» **Assignment**: Write out, word for word, every line in the data below from the one containing "conhecem, se já" to the one containing "Em seguida, apresente", both of them included.

» **Listed records**:
....................

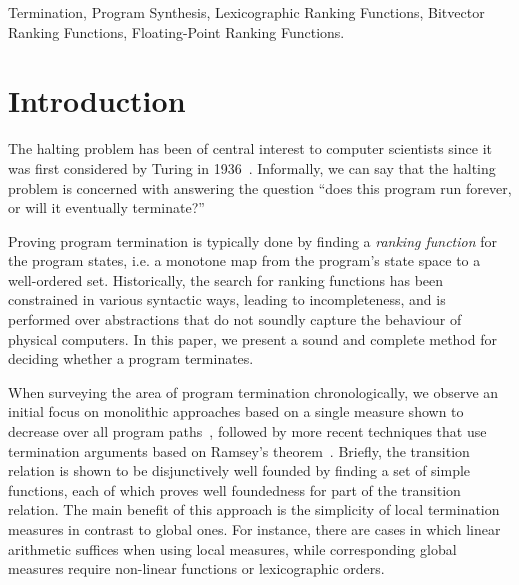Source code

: \documentclass[preprint]{sigplanconf}
\theoremstyle{definition}
\begin{document}
\keywords
Termination, Program Synthesis, Lexicographic Ranking Functions, Bitvector Ranking Functions,
Floating-Point Ranking Functions.

\section{Introduction}\label{sec:intro}

The halting problem has been of central interest to computer scientists
since it was first considered by Turing in 1936~\cite{turing}.  Informally,
we can say that the halting problem is concerned with answering the question
``does this program run forever, or will it eventually terminate?''

Proving program termination is typically done by finding a \emph{ranking
function} for the program states, i.e.  a monotone map from the program's
state space to a well-ordered set.  Historically, the search for ranking
functions has been constrained in various syntactic ways, leading to
incompleteness, and is performed over abstractions that do not soundly
capture the behaviour of physical computers.  In this paper, we present a
sound and complete method for deciding whether a program terminates.


When surveying the area of program termination chronologically, we observe
an initial focus on monolithic approaches based on a single measure shown to
decrease over all program
paths~\cite{DBLP:conf/vmcai/P04,DBLP:conf/cav/BradleyMS05}, followed by more
recent techniques that use termination arguments based on Ramsey's
theorem~\cite{DBLP:conf/lpe/CodishG03,DBLP:conf/lics/PodelskiR04,DBLP:conf/pldi/CookPR06}. 
Briefly, the transition relation is shown to be disjunctively well founded
by finding a set of simple functions, each of which proves well foundedness
for part of the transition relation.  The main benefit of this approach is
the simplicity of local termination measures in contrast to global ones. 
For instance, there are cases in which linear arithmetic suffices when using
local measures, while corresponding global measures require non-linear
functions or lexicographic orders.
\end{document}

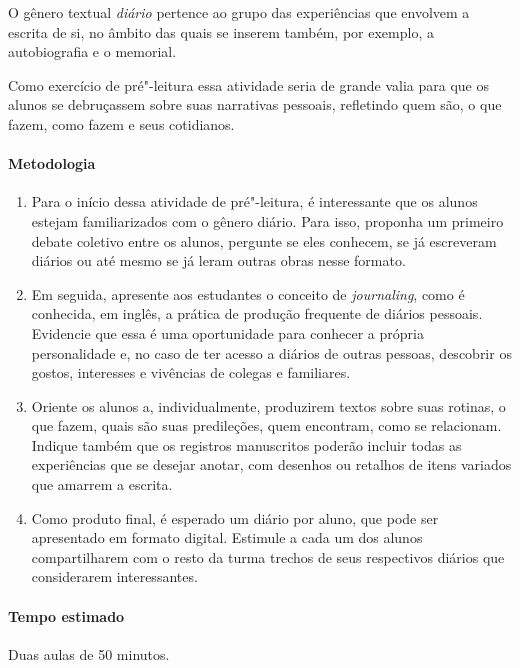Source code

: \documentclass[12pt]{extarticle}
\begin{document}
O gênero textual \textit{diário} pertence ao grupo das experiências que envolvem
a escrita de si, no âmbito das quais se inserem também, por exemplo, a
autobiografia e o memorial.

Como exercício de pré"-leitura essa atividade seria de grande valia para 
que os alunos se debruçassem sobre suas narrativas pessoais, refletindo quem 
são, o que fazem, como fazem e seus cotidianos. 

\paragraph{Metodologia}

\begin{enumerate}

\item
Para o início dessa atividade de pré"-leitura, é interessante que os
alunos estejam familiarizados com o gênero diário. 
Para isso, proponha um primeiro debate
coletivo entre os alunos, pergunte se eles 
conhecem, se já escreveram diários ou até mesmo se 
já leram outras obras nesse formato.

\item
Em seguida, apresente aos estudantes o conceito de \emph{journaling},  
como é conhecida, em inglês, a prática de produção frequente de diários pessoais. Evidencie que essa é uma 
oportunidade para conhecer a própria personalidade e, no caso de ter acesso a diários de 
outras pessoas, descobrir os gostos, interesses e vivências de colegas e familiares. 

\item
Oriente os alunos a, individualmente, produzirem textos sobre suas rotinas, o que fazem, 
quais são suas predileções, quem encontram, como se relacionam. Indique também que os 
registros manuscritos poderão incluir todas as experiências que se desejar anotar, com 
desenhos ou retalhos de itens variados que amarrem a escrita. 

\item
Como produto final, é esperado um diário por aluno, que pode ser apresentado 
em formato digital. Estimule a cada um dos alunos compartilharem com o resto da turma 
trechos de seus respectivos diários que considerarem interessantes. 

\end{enumerate}

\paragraph{Tempo estimado} Duas aulas de 50 minutos. 
\end{document}
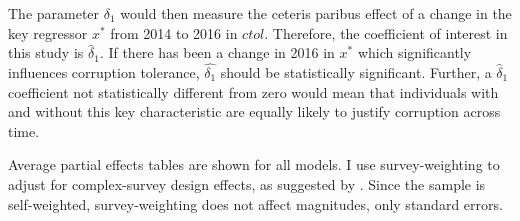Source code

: \documentclass[12pt,a4]{article}
\begin{document}
The parameter $\delta_1$ would then measure the ceteris paribus effect of a change in the key regressor $x^*$ from 2014 to 2016 in $ctol$. Therefore, the coefficient of interest in this study is $\widehat{\delta}_1$. If there has been a change in 2016 in $x^*$ which significantly influences corruption tolerance, $\widehat{\delta_1}$ should be statistically significant. Further, a $\widehat{\delta}_1$ coefficient not statistically different from zero would mean that individuals with and without this key characteristic are equally likely to justify corruption across time. 

Average partial effects tables are shown for all models. I use survey-weighting to adjust for complex-survey design effects, as suggested by \textcite{Castorena.2021}. Since the sample is self-weighted, survey-weighting does not affect magnitudes, only standard errors.
\end{document}

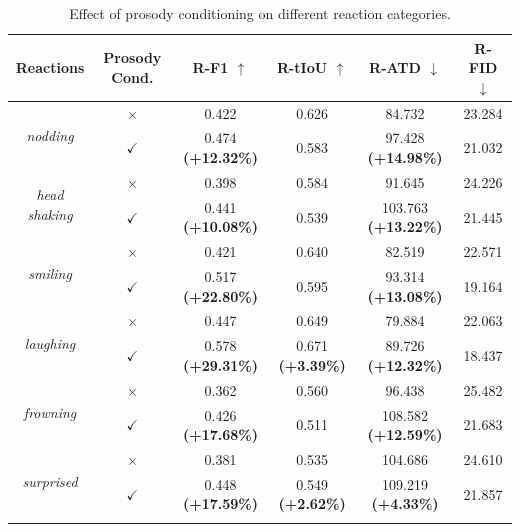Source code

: \vspace{0.5em}
\begin{table}[t]
    \centering
    \fontsize{8pt}{6.5pt}\selectfont
    \setcellgapes{2pt}
    \makegapedcells
    \setlength{\tabcolsep}{2pt}
    \caption{Effect of prosody conditioning on different reaction categories.}
    \label{tab:prosody_conditioning}
    \begin{tabular}{c|c|c|c|c|c}
        \Xhline{1.2pt}
        
        \textbf{Reactions} & \textbf{Prosody Cond.} & \textbf{R-F1} $\uparrow$ & \textbf{R-tIoU} $\uparrow$ & \textbf{R-ATD} $\downarrow$ & \textbf{R-FID} $\downarrow$ \\
        \hline
        
        \multirow{2}{*}{\textit{nodding}} & $\times$ & 0.422 & 0.626 & 84.732 & 23.284 \\
         & $\checkmark$ & 0.474 \textbf{(+12.32\%)} & 0.583 & 97.428 \textbf{(+14.98\%)} & 21.032 \\

        \hline
        
        \multirow{2}{*}{\textit{head shaking}} & $\times$ & 0.398 & 0.584 & 91.645 & 24.226 \\
         & $\checkmark$ & 0.441 \textbf{(+10.08\%)} & 0.539 & 103.763 \textbf{(+13.22\%)} & 21.445 \\
        
        \hline
        
        \multirow{2}{*}{\textit{smiling}} & $\times$ & 0.421 & 0.640 & 82.519 & 22.571 \\
         & $\checkmark$ & 0.517 \textbf{(+22.80\%)} & 0.595 & 93.314 \textbf{(+13.08\%)} & 19.164 \\
        
        \hline
        
        \multirow{2}{*}{\textit{laughing}} & $\times$ & 0.447 & 0.649 & 79.884 & 22.063 \\
         & $\checkmark$ & 0.578 \textbf{(+29.31\%)} & 0.671 \textbf{(+3.39\%)} & 89.726 \textbf{(+12.32\%)} & 18.437 \\
        
        \hline
        
        \multirow{2}{*}{\textit{frowning}} & $\times$ & 0.362 & 0.560 & 96.438 & 25.482 \\
         & $\checkmark$ & 0.426 \textbf{(+17.68\%)} & 0.511 & 108.582 \textbf{(+12.59\%)} & 21.683 \\

        \hline
        
        \multirow{2}{*}{\textit{surprised}} & $\times$ & 0.381 & 0.535 & 104.686 & 24.610 \\
         & $\checkmark$ & 0.448 \textbf{(+17.59\%)} & 0.549 \textbf{(+2.62\%)} & 109.219 \textbf{(+4.33\%)} & 21.857 \\
        
        \Xhline{1.2pt}
    \end{tabular}
    \vspace{-1.5em}
\end{table}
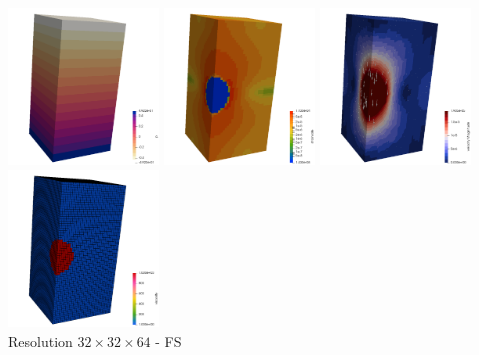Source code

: \begin{center}
\includegraphics[width=4cm]{python_codes/fieldstone_10/results/quarter_FS/press}
\includegraphics[width=4cm]{python_codes/fieldstone_10/results/quarter_FS/sr}
\includegraphics[width=4cm]{python_codes/fieldstone_10/results/quarter_FS/vel}
\includegraphics[width=4cm]{python_codes/fieldstone_10/results/quarter_FS/eta}\\
{\captionfont Resolution $32\times 32\times 64$ - FS}
\end{center}




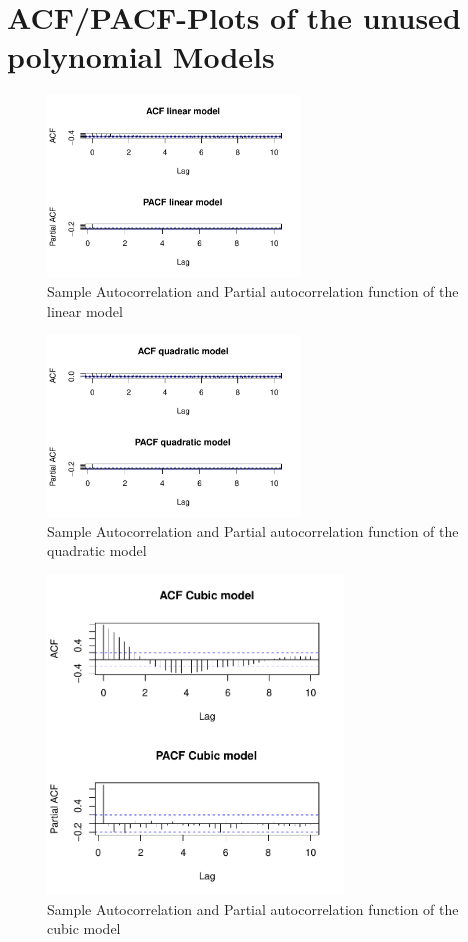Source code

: \documentclass[11pt,a4paper]{article}
\begin{document}
\section{ACF/PACF-Plots of the unused polynomial Models}
\label{sec:ACFPACFunused}
\begin{figure} 
\centering
\includegraphics[angle=0,
width=0.6\textwidth]{acf_pacf_linearmodel}
\caption{Sample Autocorrelation and Partial autocorrelation function of the linear model
\label{fig:acf_pacf_linearmodel}}
\end{figure}
\begin{figure} 
\centering
\includegraphics[angle=0,
width=0.6\textwidth]{acf_pacf_quadraticmodel}
\caption{Sample Autocorrelation and Partial autocorrelation function of the quadratic model
\label{fig:acf_pacf_quadraticmodel}}
\end{figure}
\begin{figure} 
\centering
\includegraphics[angle=0,
width=0.7\textwidth]{acf_pacf_cubicmodel}
\caption{Sample Autocorrelation and Partial autocorrelation function of the cubic model
\label{fig:acf_pacf_cubicmodel}}
\end{figure}
\end{document}
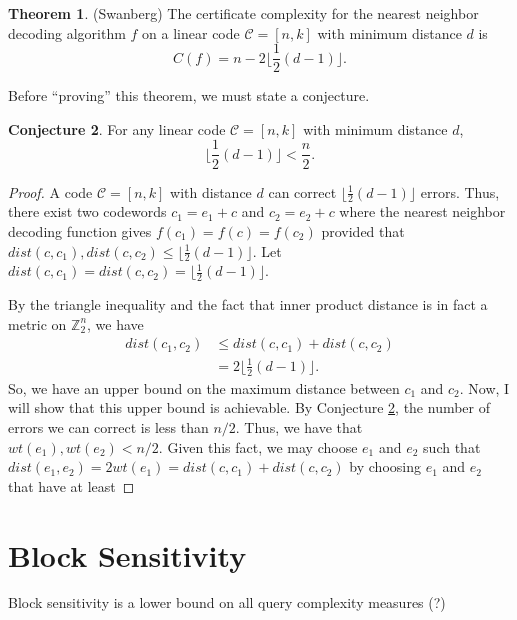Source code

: \documentclass[12pt,twoside]{reedthesis}
\theoremstyle{definition}
\newtheorem{theorem}{Theorem}[chapter]
\newtheorem{conjecture}[theorem]{Conjecture}
\newcommand{\Z}{\mathbb{Z}}
\begin{document}
\begin{theorem}(Swanberg) The certificate complexity for the nearest neighbor decoding algorithm $f$ on a linear code  $\mathscr{C} = [n,k]$ with minimum distance $d$ is 
\begin{equation*}
 C(f) = n - 2\bigg\lfloor \frac{1}{2} (d-1) \bigg\rfloor.
 \end{equation*}
\end{theorem}

Before ``proving'' this theorem, we must state a conjecture.

\begin{conjecture}\label{hope_its_true}
For any linear code $\mathscr{C} = [n,k]$ with minimum distance $d$, 
\begin{equation*}
\bigg\lfloor \frac{1}{2}(d-1)\bigg\rfloor < \frac{n}{2}.
\end{equation*}
\end{conjecture}

\begin{proof}
A code $\mathscr{C}= [n,k]$ with distance $d$ can correct $\lfloor\frac{1}{2}(d-1)\rfloor$ errors. Thus, there exist two codewords $c_1 = e_1 + c$ and $c_2 = e_2 +c$ where the nearest neighbor decoding function gives $f(c_1) = f(c) = f(c_2)$ provided that $dist(c, c_1), dist(c, c_2) \leq \lfloor\frac{1}{2}(d-1)\rfloor$. Let $dist(c, c_1) = dist(c, c_2) = \lfloor\frac{1}{2}(d-1)\rfloor$.

By the triangle inequality and the fact that inner product distance is in fact a metric on $\Z_2^n$, we have 
\begin{align*}
dist(c_1, c_2) 
& \leq dist(c, c_1) + dist(c, c_2) \\
& = 2 \bigg\lfloor\frac{1}{2}(d-1)\bigg\rfloor.
\end{align*}
So, we have an upper bound on the maximum distance between $c_1$ and $c_2$. Now, I will show that this upper bound is achievable. By Conjecture \ref{hope_its_true}, the number of errors we can correct is less than $n/2$. Thus, we have that $wt(e_1), wt(e_2) < n/2$. Given this fact, we may choose $e_1$ and $e_2$ such that $dist(e_1, e_2) = 2 wt(e_1) = dist(c, c_1) + dist(c, c_2)$ by choosing $e_1$ and $e_2$ that have at least
\end{proof}


\section{Block Sensitivity}
Block sensitivity is a lower bound on all query complexity measures (?)
\end{document}
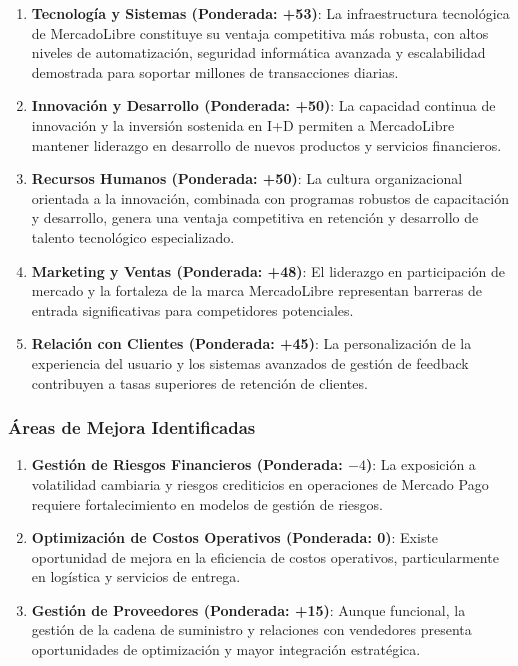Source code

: \begin{enumerate}
\item \textbf{Tecnología y Sistemas (Ponderada: +53)}: La infraestructura tecnológica de MercadoLibre constituye su ventaja competitiva más robusta, con altos niveles de automatización, seguridad informática avanzada y escalabilidad demostrada para soportar millones de transacciones diarias.

\item \textbf{Innovación y Desarrollo (Ponderada: +50)}: La capacidad continua de innovación y la inversión sostenida en I+D permiten a MercadoLibre mantener liderazgo en desarrollo de nuevos productos y servicios financieros.

\item \textbf{Recursos Humanos (Ponderada: +50)}: La cultura organizacional orientada a la innovación, combinada con programas robustos de capacitación y desarrollo, genera una ventaja competitiva en retención y desarrollo de talento tecnológico especializado.

\item \textbf{Marketing y Ventas (Ponderada: +48)}: El liderazgo en participación de mercado y la fortaleza de la marca MercadoLibre representan barreras de entrada significativas para competidores potenciales.

\item \textbf{Relación con Clientes (Ponderada: +45)}: La personalización de la experiencia del usuario y los sistemas avanzados de gestión de feedback contribuyen a tasas superiores de retención de clientes.
\end{enumerate}

\subsubsection{Áreas de Mejora Identificadas}

\begin{enumerate}
\item \textbf{Gestión de Riesgos Financieros (Ponderada: $-4$)}: La exposición a volatilidad cambiaria y riesgos crediticios en operaciones de Mercado Pago requiere fortalecimiento en modelos de gestión de riesgos.

\item \textbf{Optimización de Costos Operativos (Ponderada: 0)}: Existe oportunidad de mejora en la eficiencia de costos operativos, particularmente en logística y servicios de entrega.

\item \textbf{Gestión de Proveedores (Ponderada: +15)}: Aunque funcional, la gestión de la cadena de suministro y relaciones con vendedores presenta oportunidades de optimización y mayor integración estratégica.
\end{enumerate}

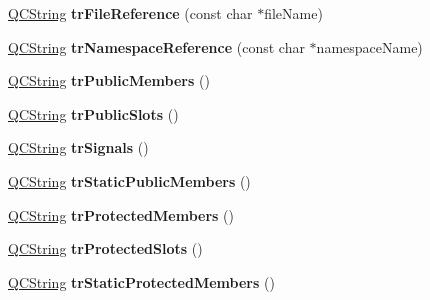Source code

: \begin{DoxyCompactItemize}
\item 
\mbox{\label{class_translator_slovene_aa73ebddc140799f209c16c106b24bb4e}} 
\mbox{\hyperlink{class_q_c_string}{Q\+C\+String}} {\bfseries tr\+File\+Reference} (const char $\ast$file\+Name)
\item 
\mbox{\label{class_translator_slovene_a3d3cfeb920abafff5b80907234994e6b}} 
\mbox{\hyperlink{class_q_c_string}{Q\+C\+String}} {\bfseries tr\+Namespace\+Reference} (const char $\ast$namespace\+Name)
\item 
\mbox{\label{class_translator_slovene_aca9b9f14caa5392b7ad94ea5b4b924fd}} 
\mbox{\hyperlink{class_q_c_string}{Q\+C\+String}} {\bfseries tr\+Public\+Members} ()
\item 
\mbox{\label{class_translator_slovene_af9487f073db060ecbd591f52aca55a6a}} 
\mbox{\hyperlink{class_q_c_string}{Q\+C\+String}} {\bfseries tr\+Public\+Slots} ()
\item 
\mbox{\label{class_translator_slovene_a6c7147bfb4d5d10b00c6c421a56e3257}} 
\mbox{\hyperlink{class_q_c_string}{Q\+C\+String}} {\bfseries tr\+Signals} ()
\item 
\mbox{\label{class_translator_slovene_aae683b1e928f9efb486e501bbf2f34a1}} 
\mbox{\hyperlink{class_q_c_string}{Q\+C\+String}} {\bfseries tr\+Static\+Public\+Members} ()
\item 
\mbox{\label{class_translator_slovene_a10143caecb134468c800bb13b8984367}} 
\mbox{\hyperlink{class_q_c_string}{Q\+C\+String}} {\bfseries tr\+Protected\+Members} ()
\item 
\mbox{\label{class_translator_slovene_a5dcbb82b020fb8d149f3fc468d95ebd7}} 
\mbox{\hyperlink{class_q_c_string}{Q\+C\+String}} {\bfseries tr\+Protected\+Slots} ()
\item 
\mbox{\label{class_translator_slovene_a26abf8514da38c39061334d295e36a2a}} 
\mbox{\hyperlink{class_q_c_string}{Q\+C\+String}} {\bfseries tr\+Static\+Protected\+Members} ()
\item 

\end{DoxyCompactItemize}
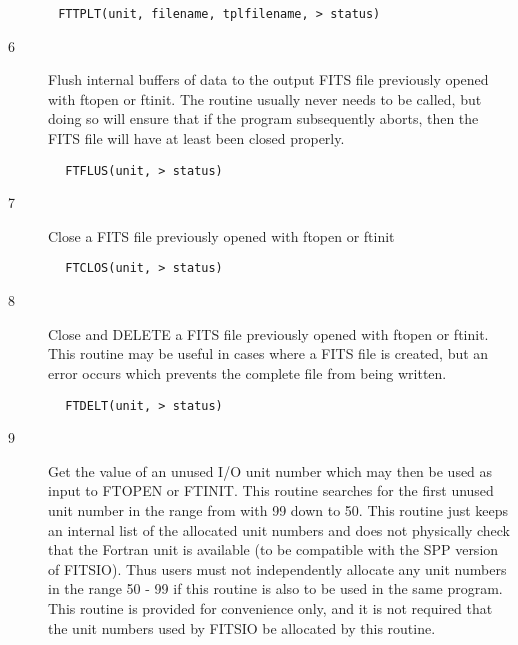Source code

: \documentclass[11pt]{book}
\begin{document}
\begin{verbatim}
       FTTPLT(unit, filename, tplfilename, > status)
\end{verbatim}

\begin{description}
\item[6 ]Flush internal buffers of data to the output FITS file
   previously opened with ftopen or ftinit.  The routine usually
   never needs to be called, but doing so will ensure that
   if the program subsequently aborts, then the FITS file will
  have at least been closed properly.
\end{description}

\begin{verbatim}
        FTFLUS(unit, > status)
\end{verbatim}

\begin{description}
\item[7 ]Close a FITS file previously opened with ftopen or ftinit
\end{description}

\begin{verbatim}
        FTCLOS(unit, > status)
\end{verbatim}

\begin{description}
\item[8 ] Close and DELETE a FITS file previously opened with ftopen or ftinit.
    This routine may be  useful in cases where a FITS file is created, but
   an error occurs which prevents the complete file from being written.
\end{description}

\begin{verbatim}
        FTDELT(unit, > status)
\end{verbatim}

\begin{description}
\item[9 ] Get the value of an unused I/O unit number which may then be used
    as input to FTOPEN or FTINIT.  This routine searches for the first
    unused unit number in the range from with 99 down to 50.   This
    routine just keeps an internal list of the allocated unit numbers
    and does not physically check that the Fortran unit is available (to be
    compatible with the SPP version of FITSIO).  Thus users must not
    independently allocate any unit numbers in the range 50 - 99
    if this routine is also to be used in the same program.  This
    routine is provided for convenience only, and it is not required
   that the unit numbers used by FITSIO be allocated by this routine.
\end{description}
\end{document}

....................

» **Answer to the exercise**:
conhecem, se já escreveram diários ou até mesmo se 
já leram outras obras nesse formato.

\item
Em seguida, apresente aos estudantes o conceito de \emph{journaling},  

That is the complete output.